- [Task statement]:
Check each line of the material below, and copy it if it holds the string "můžeme".

- [Data shown]:
********

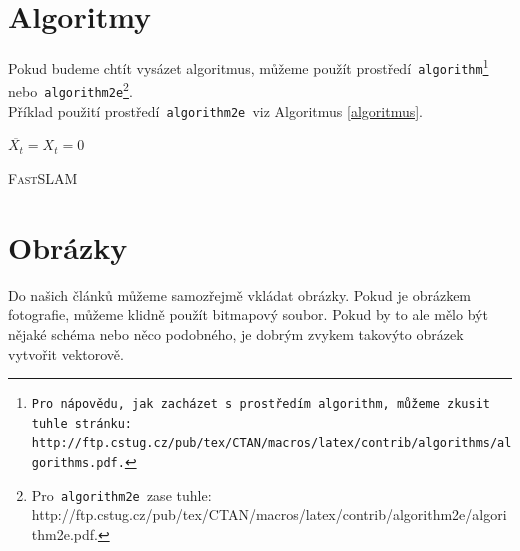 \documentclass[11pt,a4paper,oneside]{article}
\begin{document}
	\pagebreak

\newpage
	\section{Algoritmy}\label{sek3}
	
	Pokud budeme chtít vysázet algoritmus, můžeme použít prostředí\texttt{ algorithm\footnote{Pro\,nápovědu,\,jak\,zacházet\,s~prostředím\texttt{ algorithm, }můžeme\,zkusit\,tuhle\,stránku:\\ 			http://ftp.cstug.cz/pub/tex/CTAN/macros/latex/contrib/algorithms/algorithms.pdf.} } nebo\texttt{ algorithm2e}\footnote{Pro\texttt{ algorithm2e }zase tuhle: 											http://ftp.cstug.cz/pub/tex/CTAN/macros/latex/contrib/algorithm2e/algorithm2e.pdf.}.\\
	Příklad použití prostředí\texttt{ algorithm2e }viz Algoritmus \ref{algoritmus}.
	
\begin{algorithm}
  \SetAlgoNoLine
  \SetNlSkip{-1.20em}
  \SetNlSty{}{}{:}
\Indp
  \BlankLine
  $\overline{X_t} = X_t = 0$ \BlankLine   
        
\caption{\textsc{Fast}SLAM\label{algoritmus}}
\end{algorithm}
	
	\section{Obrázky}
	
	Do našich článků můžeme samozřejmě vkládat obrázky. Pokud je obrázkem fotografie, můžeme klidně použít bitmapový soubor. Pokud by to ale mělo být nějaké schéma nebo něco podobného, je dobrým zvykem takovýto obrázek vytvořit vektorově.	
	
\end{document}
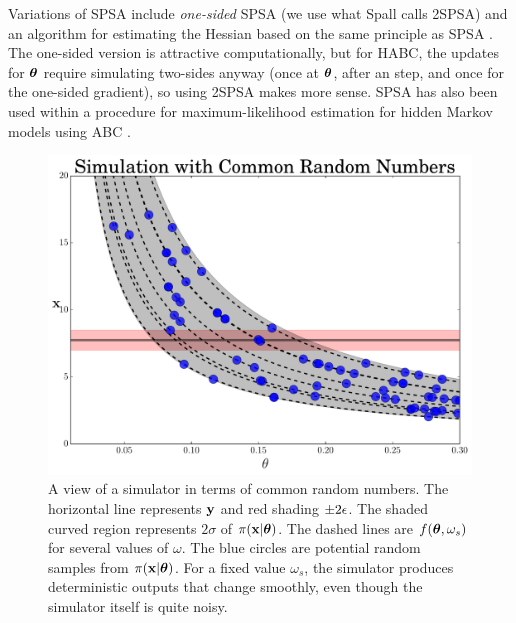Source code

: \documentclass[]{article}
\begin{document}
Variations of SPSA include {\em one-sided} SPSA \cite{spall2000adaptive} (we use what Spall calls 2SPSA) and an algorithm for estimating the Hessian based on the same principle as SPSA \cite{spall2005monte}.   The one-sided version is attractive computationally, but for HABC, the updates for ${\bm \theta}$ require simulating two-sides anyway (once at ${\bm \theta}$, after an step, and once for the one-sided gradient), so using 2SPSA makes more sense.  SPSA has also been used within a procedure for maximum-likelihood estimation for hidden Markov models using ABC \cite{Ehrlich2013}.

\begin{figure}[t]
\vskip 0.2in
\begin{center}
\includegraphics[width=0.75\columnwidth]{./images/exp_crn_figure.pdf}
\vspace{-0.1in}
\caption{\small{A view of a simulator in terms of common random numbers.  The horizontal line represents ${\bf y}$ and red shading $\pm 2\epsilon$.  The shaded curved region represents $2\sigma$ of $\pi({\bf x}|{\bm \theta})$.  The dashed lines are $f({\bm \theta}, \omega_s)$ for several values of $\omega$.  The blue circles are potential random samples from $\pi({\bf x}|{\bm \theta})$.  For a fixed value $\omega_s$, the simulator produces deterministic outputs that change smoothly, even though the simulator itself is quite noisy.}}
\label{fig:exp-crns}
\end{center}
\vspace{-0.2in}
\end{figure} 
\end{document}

********

- [Response area]:
	Pokud budeme chtít vysázet algoritmus, můžeme použít prostředí\texttt{ algorithm\footnote{Pro\,nápovědu,\,jak\,zacházet\,s~prostředím\texttt{ algorithm, }můžeme\,zkusit\,tuhle\,stránku:\\ 			http://ftp.cstug.cz/pub/tex/CTAN/macros/latex/contrib/algorithms/algorithms.pdf.} } nebo\texttt{ algorithm2e}\footnote{Pro\texttt{ algorithm2e }zase tuhle: 											http://ftp.cstug.cz/pub/tex/CTAN/macros/latex/contrib/algorithm2e/algorithm2e.pdf.}.\\
	Do našich článků můžeme samozřejmě vkládat obrázky. Pokud je obrázkem fotografie, můžeme klidně použít bitmapový soubor. Pokud by to ale mělo být nějaké schéma nebo něco podobného, je dobrým zvykem takovýto obrázek vytvořit vektorově.	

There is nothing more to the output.